Al principio, cuenta Berline, sus compatriotas estaban felices, pero luego que se dieron cuenta que allí no tenían información de su regreso, se desesperaron.

-Hicieron huelga de hambre, estaban furiosos -recuerda Berline sobre un proceso que duró hasta el 27 de noviembre, cuando los acomodaron en un segundo avión de la FACh.

Antes de eso, con los días, Berline se fue ganando sus confianzas. Y hablando en su idioma, los contuvo: "La mayoría eran jóvenes que se quejaban porque no encontraron trabajo. Y otros, si bien tuvieron empleo, recibían un sueldo que apenas les alcanzaba. Cuando un haitiano migra lo que quiere es también ayudar a sus familias y enviar dinero. Ser pobre no significa que tengo la mente pobre".

Berline dice que el choque cultural es grande. Que el haitiano -por venir de un clima caribeño- hace su vida en el exterior y que, cuando tiene que reducir todo su mundo a una pieza, se siente atrapado. "Un haitiano me decía que no tenía días de descanso para andar bonito porque en Chile era todo trabajo. Y que el patrón lo llamaba hasta los domingos para que fuera a sacar la caca de caballo y ni le pagaban las horas extra", agrega. "Ustedes tienen una vida muy rápida, gastan más de lo que ganan y aunque tienen plata, no viven realmente".

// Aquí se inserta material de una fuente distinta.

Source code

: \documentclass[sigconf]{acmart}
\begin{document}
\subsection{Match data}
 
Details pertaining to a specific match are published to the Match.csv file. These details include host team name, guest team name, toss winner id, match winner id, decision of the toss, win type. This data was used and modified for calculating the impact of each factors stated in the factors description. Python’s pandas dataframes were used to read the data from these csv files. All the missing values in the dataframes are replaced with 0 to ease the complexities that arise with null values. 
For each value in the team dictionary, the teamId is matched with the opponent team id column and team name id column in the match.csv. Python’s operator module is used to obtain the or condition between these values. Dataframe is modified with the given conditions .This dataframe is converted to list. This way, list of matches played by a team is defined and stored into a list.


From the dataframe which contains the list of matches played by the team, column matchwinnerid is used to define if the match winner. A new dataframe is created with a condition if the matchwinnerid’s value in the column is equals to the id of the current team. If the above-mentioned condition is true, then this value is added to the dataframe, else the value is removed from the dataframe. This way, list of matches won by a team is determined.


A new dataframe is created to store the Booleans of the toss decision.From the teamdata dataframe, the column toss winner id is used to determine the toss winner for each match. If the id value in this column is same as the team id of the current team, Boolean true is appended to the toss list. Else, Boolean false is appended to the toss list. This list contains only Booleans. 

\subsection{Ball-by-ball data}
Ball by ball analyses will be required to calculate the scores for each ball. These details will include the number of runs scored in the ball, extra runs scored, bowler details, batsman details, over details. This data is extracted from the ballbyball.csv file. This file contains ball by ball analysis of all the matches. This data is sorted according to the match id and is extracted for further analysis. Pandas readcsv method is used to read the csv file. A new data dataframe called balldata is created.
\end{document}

El 26 de noviembre, y ad portas de tomar el segundo vuelo de retorno, en la parroquia se hizo una fiesta de despedida. Bailando konpa y con las maletas listas, los 52 haitianos se tomaron fotos con los voluntarios y sonrieron felices. Berline miró la escena y respiró profundo.

-Ojalá nos trataran así siempre -dice que pensó mientras les decía adiós.